» **Task details**
From the entries below, tally the lines with "void" in them and reply with that figure only.

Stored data
══════════════════════════════

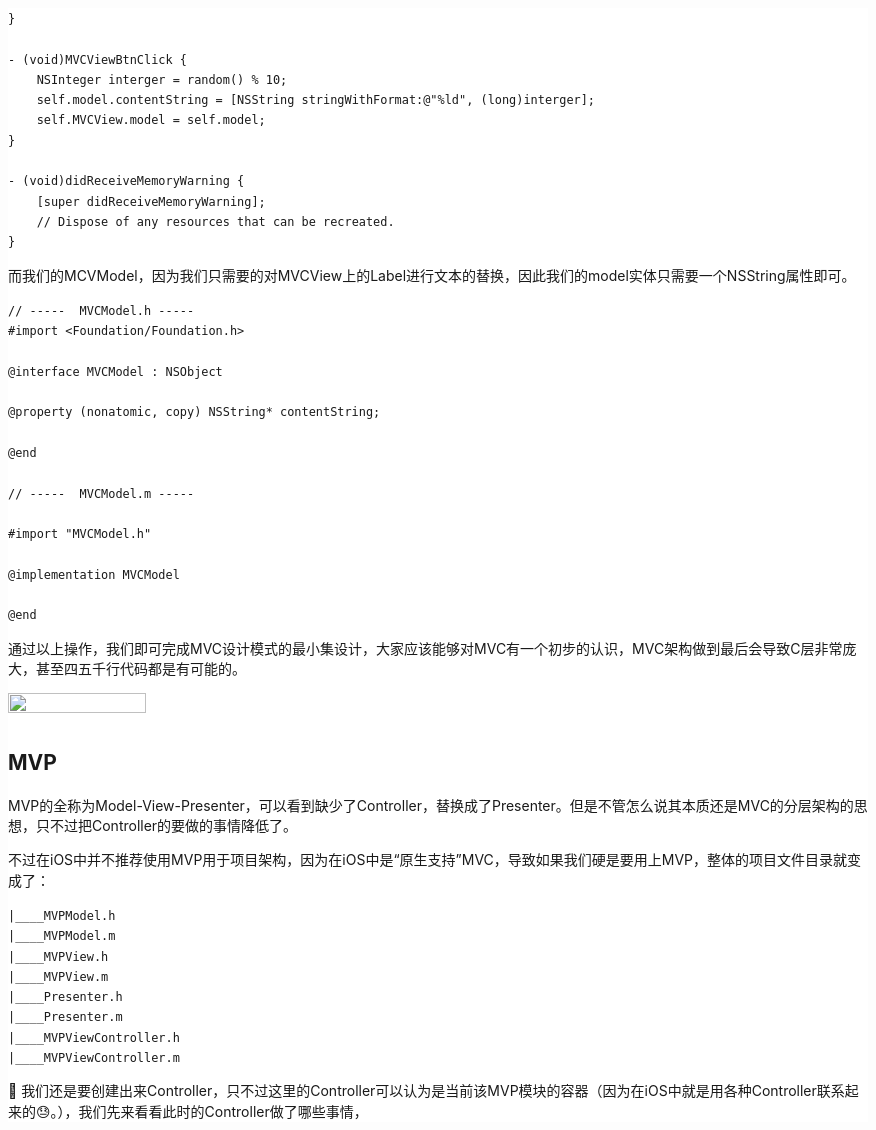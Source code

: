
 ```ObjC
}

- (void)MVCViewBtnClick {
    NSInteger interger = random() % 10;
    self.model.contentString = [NSString stringWithFormat:@"%ld", (long)interger];
    self.MVCView.model = self.model;
}

- (void)didReceiveMemoryWarning {
    [super didReceiveMemoryWarning];
    // Dispose of any resources that can be recreated.
}
```

而我们的MCVModel，因为我们只需要的对MVCView上的Label进行文本的替换，因此我们的model实体只需要一个NSString属性即可。

```ObjC
// -----  MVCModel.h -----
#import <Foundation/Foundation.h>

@interface MVCModel : NSObject

@property (nonatomic, copy) NSString* contentString;

@end

// -----  MVCModel.m -----

#import "MVCModel.h"

@implementation MVCModel

@end
```

通过以上操作，我们即可完成MVC设计模式的最小集设计，大家应该能够对MVC有一个初步的认识，MVC架构做到最后会导致C层非常庞大，甚至四五千行代码都是有可能的。

<img src="http://7xszq8.com1.z0.glb.clouddn.com/Feb-03-2018%2011-07-24.gif" width = "40%" height = "40%" align=center />


## MVP

MVP的全称为Model-View-Presenter，可以看到缺少了Controller，替换成了Presenter。但是不管怎么说其本质还是MVC的分层架构的思想，只不过把Controller的要做的事情降低了。

不过在iOS中并不推荐使用MVP用于项目架构，因为在iOS中是“原生支持”MVC，导致如果我们硬是要用上MVP，整体的项目文件目录就变成了：

```shell
|____MVPModel.h
|____MVPModel.m
|____MVPView.h
|____MVPView.m
|____Presenter.h
|____Presenter.m
|____MVPViewController.h
|____MVPViewController.m
```

我们还是要创建出来Controller，只不过这里的Controller可以认为是当前该MVP模块的容器（因为在iOS中就是用各种Controller联系起来的😓。），我们先来看看此时的Controller做了哪些事情，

══════════════════════════════

» **Written answer**
2